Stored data
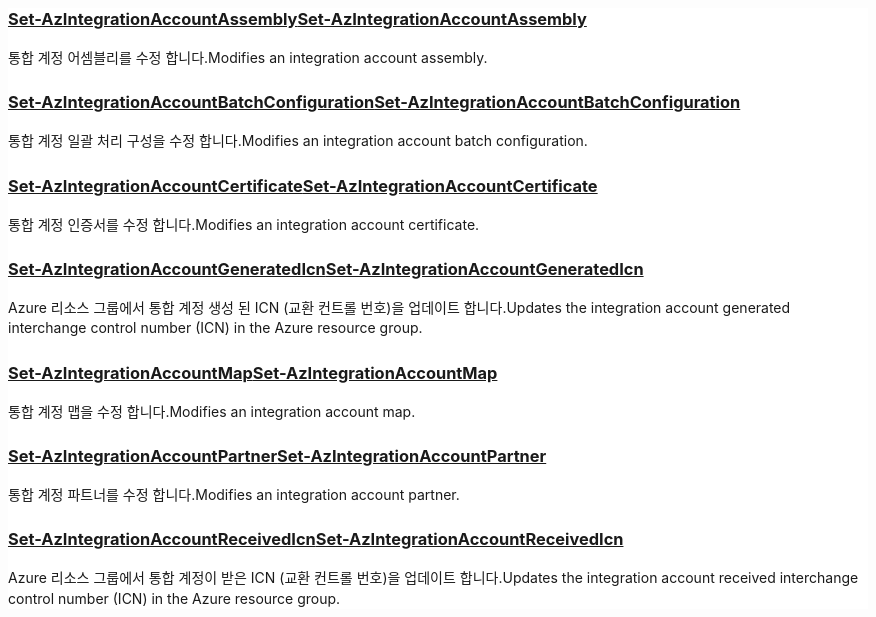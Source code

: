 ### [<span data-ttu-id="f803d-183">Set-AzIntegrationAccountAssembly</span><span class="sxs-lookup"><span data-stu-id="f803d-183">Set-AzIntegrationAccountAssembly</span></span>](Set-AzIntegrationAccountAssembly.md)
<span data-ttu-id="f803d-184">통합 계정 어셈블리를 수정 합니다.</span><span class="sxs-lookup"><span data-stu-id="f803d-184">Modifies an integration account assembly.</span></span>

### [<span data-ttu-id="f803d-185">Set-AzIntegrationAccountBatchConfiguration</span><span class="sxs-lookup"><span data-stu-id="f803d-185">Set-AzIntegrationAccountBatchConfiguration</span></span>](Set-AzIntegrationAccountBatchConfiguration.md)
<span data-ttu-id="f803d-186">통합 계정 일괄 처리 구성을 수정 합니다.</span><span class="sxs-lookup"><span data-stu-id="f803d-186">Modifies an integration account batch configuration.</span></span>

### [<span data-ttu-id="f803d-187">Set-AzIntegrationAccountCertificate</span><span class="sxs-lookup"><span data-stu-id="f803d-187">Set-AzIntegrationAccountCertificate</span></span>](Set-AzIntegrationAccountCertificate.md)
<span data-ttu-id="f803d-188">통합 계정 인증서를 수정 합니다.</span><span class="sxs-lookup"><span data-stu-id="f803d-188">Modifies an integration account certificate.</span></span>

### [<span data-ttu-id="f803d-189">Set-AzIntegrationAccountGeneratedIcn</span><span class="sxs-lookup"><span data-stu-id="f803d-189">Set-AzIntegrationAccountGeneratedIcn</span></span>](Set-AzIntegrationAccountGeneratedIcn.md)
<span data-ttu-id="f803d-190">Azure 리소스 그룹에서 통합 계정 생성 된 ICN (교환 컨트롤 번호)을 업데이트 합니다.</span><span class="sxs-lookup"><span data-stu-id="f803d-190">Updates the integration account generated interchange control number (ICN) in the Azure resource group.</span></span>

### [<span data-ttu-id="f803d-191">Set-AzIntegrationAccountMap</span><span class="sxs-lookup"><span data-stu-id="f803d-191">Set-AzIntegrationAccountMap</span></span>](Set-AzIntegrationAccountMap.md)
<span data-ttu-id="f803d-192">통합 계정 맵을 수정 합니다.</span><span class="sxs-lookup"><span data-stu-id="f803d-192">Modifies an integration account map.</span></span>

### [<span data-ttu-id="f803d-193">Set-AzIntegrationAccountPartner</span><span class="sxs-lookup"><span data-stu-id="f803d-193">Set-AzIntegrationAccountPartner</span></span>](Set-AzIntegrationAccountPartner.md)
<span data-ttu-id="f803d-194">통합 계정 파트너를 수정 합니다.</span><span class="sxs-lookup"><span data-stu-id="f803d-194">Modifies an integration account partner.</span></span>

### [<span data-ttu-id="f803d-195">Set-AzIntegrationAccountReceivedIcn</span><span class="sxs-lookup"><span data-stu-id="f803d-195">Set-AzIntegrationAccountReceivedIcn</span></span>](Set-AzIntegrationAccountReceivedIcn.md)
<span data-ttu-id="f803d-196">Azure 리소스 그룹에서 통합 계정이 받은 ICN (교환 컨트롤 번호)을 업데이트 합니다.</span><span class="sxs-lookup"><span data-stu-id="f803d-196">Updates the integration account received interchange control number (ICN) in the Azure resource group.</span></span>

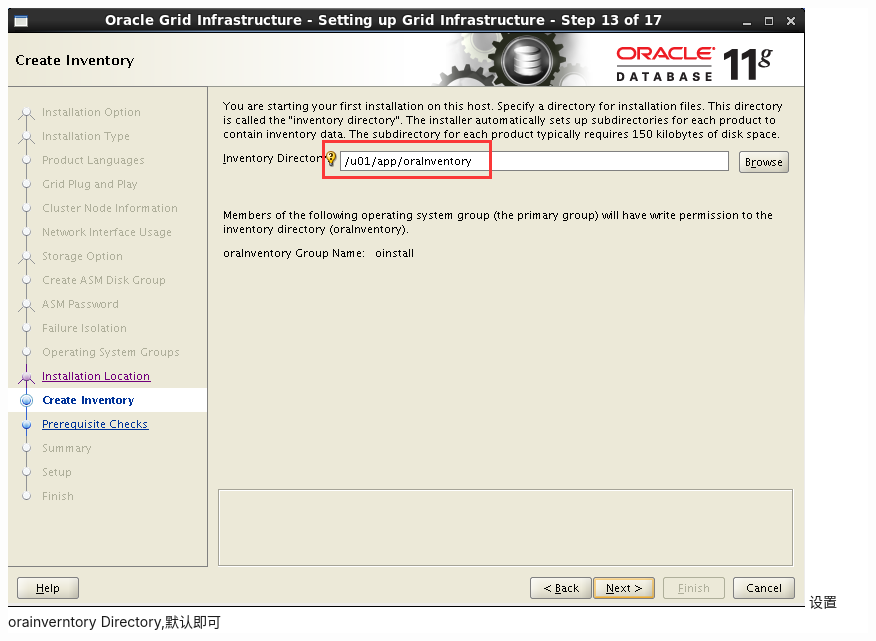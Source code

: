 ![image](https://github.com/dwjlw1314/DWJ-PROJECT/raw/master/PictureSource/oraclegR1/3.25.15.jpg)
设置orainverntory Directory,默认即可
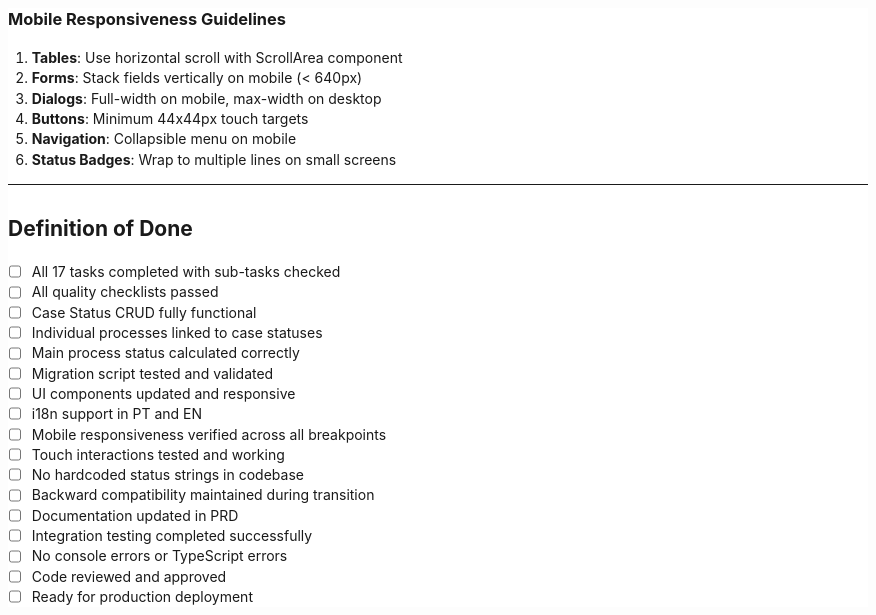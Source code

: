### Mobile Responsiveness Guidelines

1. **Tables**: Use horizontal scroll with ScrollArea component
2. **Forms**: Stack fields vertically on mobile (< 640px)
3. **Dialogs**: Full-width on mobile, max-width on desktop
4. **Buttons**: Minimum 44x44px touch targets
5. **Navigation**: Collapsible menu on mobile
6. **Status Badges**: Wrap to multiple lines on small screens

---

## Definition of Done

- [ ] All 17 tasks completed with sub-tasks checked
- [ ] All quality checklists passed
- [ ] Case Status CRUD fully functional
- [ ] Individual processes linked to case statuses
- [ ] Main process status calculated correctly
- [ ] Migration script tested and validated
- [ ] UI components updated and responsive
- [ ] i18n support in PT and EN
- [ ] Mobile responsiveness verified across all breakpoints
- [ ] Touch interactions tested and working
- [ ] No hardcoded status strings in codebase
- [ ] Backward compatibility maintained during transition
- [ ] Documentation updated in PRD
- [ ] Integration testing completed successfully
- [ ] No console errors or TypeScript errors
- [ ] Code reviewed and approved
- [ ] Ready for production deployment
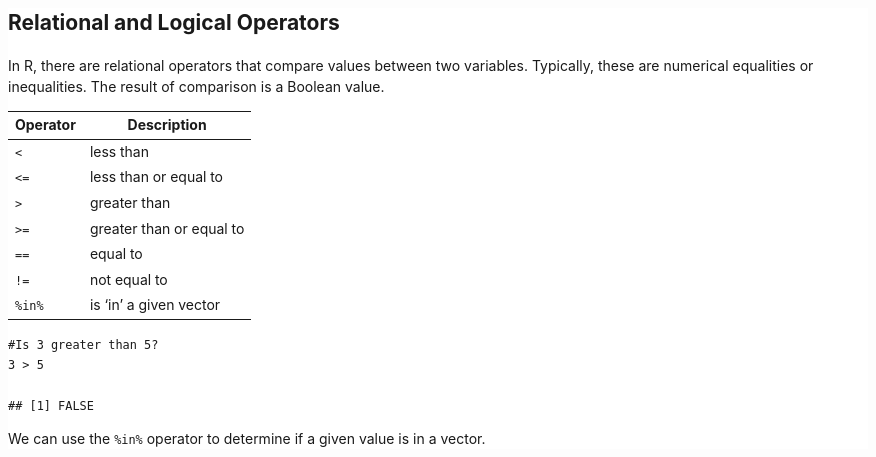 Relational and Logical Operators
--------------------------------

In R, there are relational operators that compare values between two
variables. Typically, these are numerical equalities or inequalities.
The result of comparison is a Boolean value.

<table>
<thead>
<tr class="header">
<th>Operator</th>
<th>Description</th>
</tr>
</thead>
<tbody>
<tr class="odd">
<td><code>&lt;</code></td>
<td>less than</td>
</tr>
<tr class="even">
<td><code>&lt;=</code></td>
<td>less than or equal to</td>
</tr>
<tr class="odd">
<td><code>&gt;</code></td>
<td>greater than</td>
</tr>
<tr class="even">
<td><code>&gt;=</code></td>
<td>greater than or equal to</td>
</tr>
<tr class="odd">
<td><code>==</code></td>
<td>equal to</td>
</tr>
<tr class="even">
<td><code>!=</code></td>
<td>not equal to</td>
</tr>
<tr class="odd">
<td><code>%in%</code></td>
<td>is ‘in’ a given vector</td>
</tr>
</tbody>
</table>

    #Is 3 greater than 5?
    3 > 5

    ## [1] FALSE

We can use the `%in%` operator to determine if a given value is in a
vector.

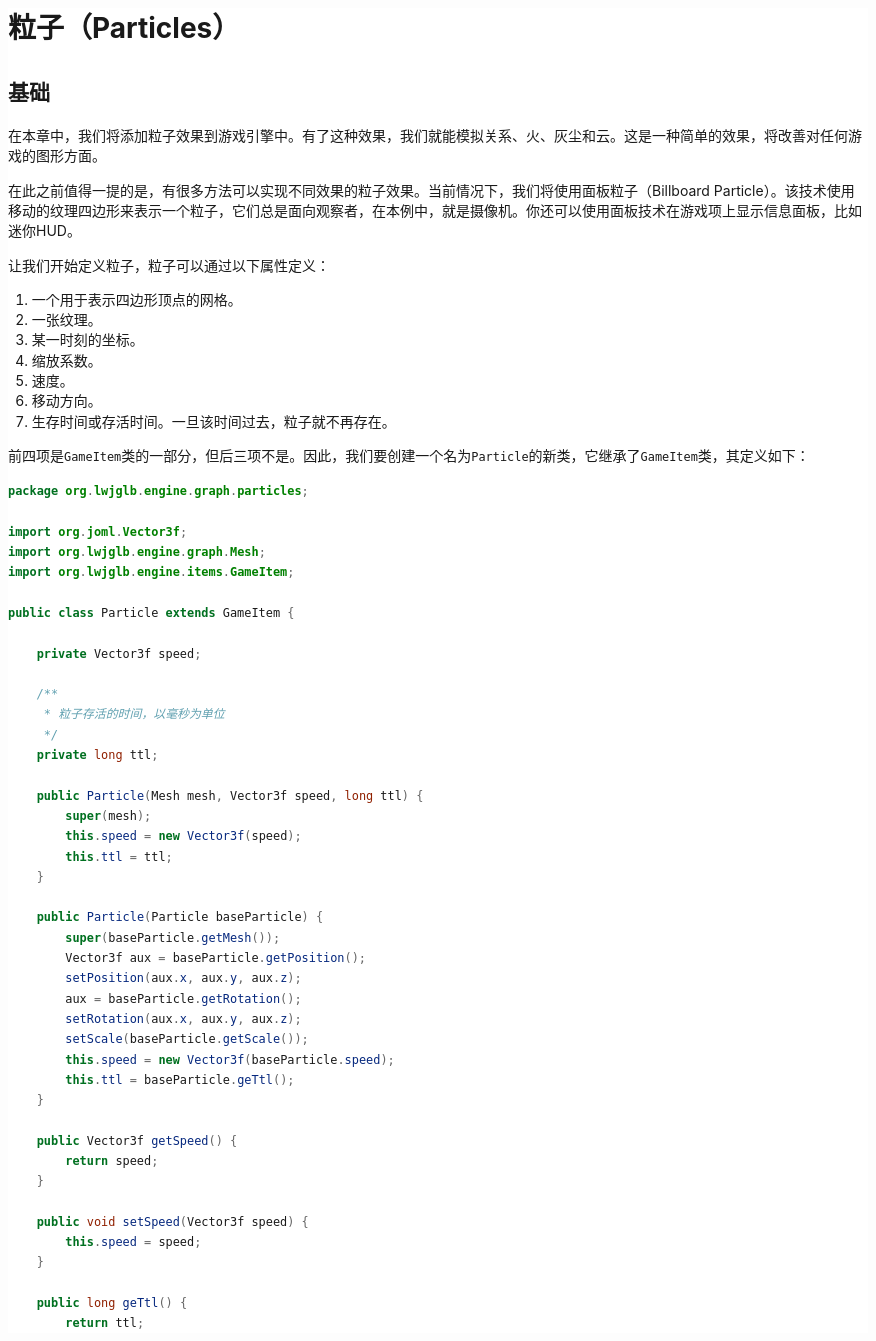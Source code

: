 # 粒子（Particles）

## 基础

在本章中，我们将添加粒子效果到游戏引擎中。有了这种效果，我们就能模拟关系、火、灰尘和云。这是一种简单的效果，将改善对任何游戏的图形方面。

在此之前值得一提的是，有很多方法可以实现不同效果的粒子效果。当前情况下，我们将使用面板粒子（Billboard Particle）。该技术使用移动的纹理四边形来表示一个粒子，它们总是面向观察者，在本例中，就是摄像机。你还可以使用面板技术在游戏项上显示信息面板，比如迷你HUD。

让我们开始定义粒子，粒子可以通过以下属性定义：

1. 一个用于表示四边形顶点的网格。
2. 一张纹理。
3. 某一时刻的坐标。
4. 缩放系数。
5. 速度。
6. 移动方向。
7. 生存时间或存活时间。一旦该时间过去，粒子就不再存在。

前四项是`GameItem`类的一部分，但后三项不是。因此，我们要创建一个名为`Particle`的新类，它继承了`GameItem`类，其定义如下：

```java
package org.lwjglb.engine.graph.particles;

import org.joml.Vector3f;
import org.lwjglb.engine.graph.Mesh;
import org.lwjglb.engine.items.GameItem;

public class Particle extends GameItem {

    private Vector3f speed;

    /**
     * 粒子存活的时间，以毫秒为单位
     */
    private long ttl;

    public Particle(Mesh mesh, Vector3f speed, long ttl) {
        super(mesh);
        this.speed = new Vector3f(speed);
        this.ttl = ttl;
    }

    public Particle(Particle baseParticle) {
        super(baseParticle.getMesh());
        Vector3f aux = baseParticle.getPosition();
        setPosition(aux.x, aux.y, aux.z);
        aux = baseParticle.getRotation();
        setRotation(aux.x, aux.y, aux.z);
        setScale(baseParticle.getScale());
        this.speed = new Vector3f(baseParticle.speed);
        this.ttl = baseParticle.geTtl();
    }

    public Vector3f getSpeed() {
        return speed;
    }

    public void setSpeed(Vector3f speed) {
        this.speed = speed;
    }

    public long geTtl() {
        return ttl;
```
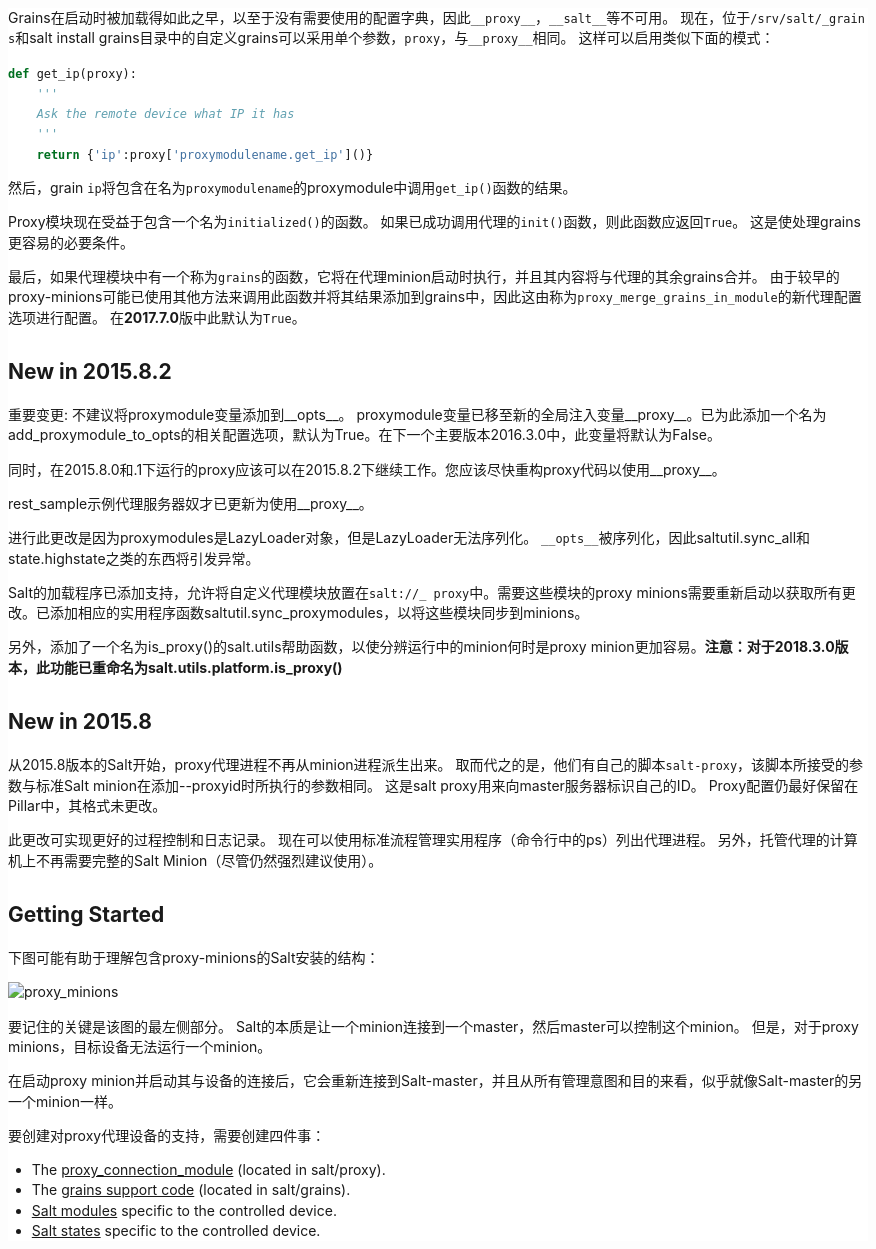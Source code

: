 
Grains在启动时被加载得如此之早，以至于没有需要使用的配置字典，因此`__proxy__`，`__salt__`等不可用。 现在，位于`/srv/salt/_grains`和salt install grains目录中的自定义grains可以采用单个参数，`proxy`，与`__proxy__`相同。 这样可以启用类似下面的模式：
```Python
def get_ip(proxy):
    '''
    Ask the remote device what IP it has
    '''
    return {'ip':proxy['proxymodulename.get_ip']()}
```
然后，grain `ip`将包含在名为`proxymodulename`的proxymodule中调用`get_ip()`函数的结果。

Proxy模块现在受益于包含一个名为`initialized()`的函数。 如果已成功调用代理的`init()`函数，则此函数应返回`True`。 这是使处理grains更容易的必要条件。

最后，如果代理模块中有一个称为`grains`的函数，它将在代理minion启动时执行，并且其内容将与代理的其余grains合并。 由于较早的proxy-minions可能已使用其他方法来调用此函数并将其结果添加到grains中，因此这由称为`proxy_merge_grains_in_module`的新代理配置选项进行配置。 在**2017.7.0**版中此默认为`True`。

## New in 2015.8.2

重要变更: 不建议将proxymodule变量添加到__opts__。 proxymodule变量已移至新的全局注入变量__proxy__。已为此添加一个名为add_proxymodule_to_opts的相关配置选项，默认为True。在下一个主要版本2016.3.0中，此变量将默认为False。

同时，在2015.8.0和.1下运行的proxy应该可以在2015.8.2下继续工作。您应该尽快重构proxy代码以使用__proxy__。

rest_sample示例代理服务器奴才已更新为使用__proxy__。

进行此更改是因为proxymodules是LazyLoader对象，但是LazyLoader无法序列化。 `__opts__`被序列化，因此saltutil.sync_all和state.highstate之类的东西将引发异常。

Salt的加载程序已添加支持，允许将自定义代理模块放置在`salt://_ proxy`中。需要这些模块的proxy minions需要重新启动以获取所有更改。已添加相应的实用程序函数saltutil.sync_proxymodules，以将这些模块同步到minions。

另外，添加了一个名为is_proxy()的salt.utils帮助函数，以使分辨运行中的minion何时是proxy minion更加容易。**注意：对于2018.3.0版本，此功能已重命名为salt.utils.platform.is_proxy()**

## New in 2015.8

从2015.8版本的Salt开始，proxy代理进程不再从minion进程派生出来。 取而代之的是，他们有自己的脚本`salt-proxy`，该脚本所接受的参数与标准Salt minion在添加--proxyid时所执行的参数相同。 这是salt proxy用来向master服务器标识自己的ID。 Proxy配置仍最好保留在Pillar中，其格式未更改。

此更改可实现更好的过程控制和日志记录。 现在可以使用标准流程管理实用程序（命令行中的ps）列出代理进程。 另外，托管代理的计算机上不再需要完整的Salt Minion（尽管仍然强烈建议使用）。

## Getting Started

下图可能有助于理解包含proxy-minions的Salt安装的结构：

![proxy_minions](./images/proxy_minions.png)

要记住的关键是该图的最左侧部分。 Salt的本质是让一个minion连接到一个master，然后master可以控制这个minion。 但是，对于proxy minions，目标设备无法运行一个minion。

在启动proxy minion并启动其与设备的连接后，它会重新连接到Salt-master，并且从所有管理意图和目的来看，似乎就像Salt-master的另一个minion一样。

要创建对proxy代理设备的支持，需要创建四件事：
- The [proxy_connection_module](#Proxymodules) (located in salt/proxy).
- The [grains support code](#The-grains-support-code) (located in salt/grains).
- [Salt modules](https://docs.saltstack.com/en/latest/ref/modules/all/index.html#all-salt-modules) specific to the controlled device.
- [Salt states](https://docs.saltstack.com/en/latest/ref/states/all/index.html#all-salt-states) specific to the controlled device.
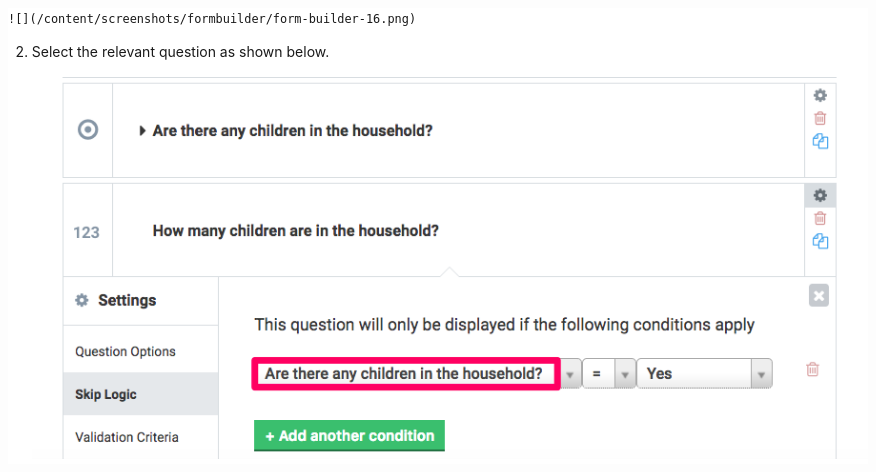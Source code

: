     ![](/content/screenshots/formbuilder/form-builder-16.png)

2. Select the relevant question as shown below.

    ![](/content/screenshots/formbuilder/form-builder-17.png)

#### Work instruction
Where a line of the records holds the word "interchange", copy that line.

#### Response area
<span data-ttu-id="f803d-190">Azure 리소스 그룹에서 통합 계정 생성 된 ICN (교환 컨트롤 번호)을 업데이트 합니다.</span><span class="sxs-lookup"><span data-stu-id="f803d-190">Updates the integration account generated interchange control number (ICN) in the Azure resource group.</span></span>
<span data-ttu-id="f803d-196">Azure 리소스 그룹에서 통합 계정이 받은 ICN (교환 컨트롤 번호)을 업데이트 합니다.</span><span class="sxs-lookup"><span data-stu-id="f803d-196">Updates the integration account received interchange control number (ICN) in the Azure resource group.</span></span>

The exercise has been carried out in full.